[Collected data]
Content starts

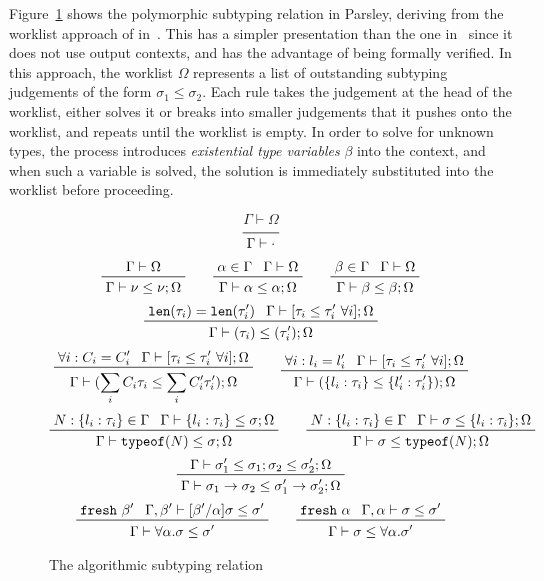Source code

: \documentclass[letterpaper]{article}
\begin{document}
Figure~\ref{f:subtyping} shows the polymorphic subtyping relation in
Parsley, deriving from the worklist approach of
in~\cite{zhao2018,zhao19:bidir}.  This has a simpler presentation than
the one in~\cite{Dunfield13:bidir} since it does not use output
contexts, and has the advantage of being formally verified.  In this
approach, the worklist $\Omega$ represents a list of outstanding
subtyping judgements of the form $\sigma_1\leq\sigma_2$.  Each rule
takes the judgement at the head of the worklist, either solves it or
breaks into smaller judgements that it pushes onto the worklist, and
repeats until the worklist is empty.  In order to solve for unknown
types, the process introduces {\em existential type variables} $\beta$
into the context, and when such a variable is solved, the solution is
immediately substituted into the worklist before proceeding.

\begin{figure}
  $$ \boxed{\Gamma\vdash\Omega} $$
  $$ $$
  $$ \prfaxiom{\Gamma\vdash\cdot} $$
  $$ \prftree{\prfassumption{\Gamma\vdash\Omega}}
             {\prfassumption{\Gamma\vdash\nu\leq\nu;\Omega}}\qquad
     \prftree{\prfassumption{\alpha\in\Gamma}}
             {\prfassumption{\Gamma\vdash\Omega}}
             {\Gamma\vdash\alpha\leq\alpha;\Omega}\qquad
     \prftree{\prfassumption{\beta\in\Gamma}}
             {\prfassumption{\Gamma\vdash\Omega}}
             {\Gamma\vdash\beta\leq\beta;\Omega} $$
  $$ \prftree{\prfassumption{\texttt{len}(\tau_i)=\texttt{len}(\tau'_i)}}
             {\prfassumption{\Gamma\vdash[\tau_i\leq\tau'_i\ \forall i];\Omega}}
             {\Gamma\vdash(\tau_i)\leq(\tau'_i);\Omega} $$
  $$ \prftree{\prfassumption{\forall i:C_i=C'_i}}
             {\prfassumption{\Gamma\vdash[\tau_i\leq\tau'_i\ \forall i];\Omega}}
             {\Gamma\vdash(\sum_iC_i\tau_i\leq\sum_iC'_i\tau'_i);\Omega}\qquad
     \prftree{\prfassumption{\forall i:l_i=l'_i}}
             {\prfassumption{\Gamma\vdash[\tau_i\leq\tau'_i\ \forall i];\Omega}}
             {\Gamma\vdash(\{l_i:\tau_i\}\leq\{l'_i:\tau'_i\});\Omega} $$
  $$ \prftree{\prfassumption{N:\{l_i:\tau_i\}\in\Gamma}}
             {\prfassumption{\Gamma\vdash\{l_i:\tau_i\}\leq\sigma};\Omega}
             {\Gamma\vdash\texttt{typeof}(N)\leq\sigma;\Omega}\qquad
     \prftree{\prfassumption{N:\{l_i:\tau_i\}\in\Gamma}}
             {\prfassumption{\Gamma\vdash\sigma\leq\{l_i:\tau_i\};\Omega}}
             {\Gamma\vdash\sigma\leq\texttt{typeof}(N);\Omega} $$
  $$ \prftree{\prfassumption{\Gamma\vdash\sigma'_1\leq\sigma_1;\sigma_2\leq\sigma'_2;\Omega}}
             {\Gamma\vdash\sigma_1\rightarrow\sigma_2\leq\sigma'_1\rightarrow\sigma'_2;\Omega} $$
  $$ \prftree{\prfassumption{\texttt{fresh}\ \beta'}}
             {\prfassumption{\Gamma,\beta'\vdash[\beta'/\alpha]\sigma\leq\sigma'}}
             {\Gamma\vdash\forall\alpha.\sigma\leq\sigma'}\qquad
     \prftree{\prfassumption{\texttt{fresh}\ \alpha}}
             {\prfassumption{\Gamma,\alpha\vdash\sigma\leq\sigma'}}
             {\Gamma\vdash\sigma\leq\forall\alpha.\sigma'} $$
  \caption{The algorithmic subtyping relation}
  \label{f:subtyping}
\end{figure}
\end{document}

Content ends

Up to and including the line that holds "approach, the worklist", restate word for word each line of the records from their start, and only those lines, leaving out the pictures.

**Task answer**
Source code

: \documentclass[letterpaper]{article}
\begin{document}
Figure~\ref{f:subtyping} shows the polymorphic subtyping relation in
Parsley, deriving from the worklist approach of
in~\cite{zhao2018,zhao19:bidir}.  This has a simpler presentation than
the one in~\cite{Dunfield13:bidir} since it does not use output
contexts, and has the advantage of being formally verified.  In this
approach, the worklist $\Omega$ represents a list of outstanding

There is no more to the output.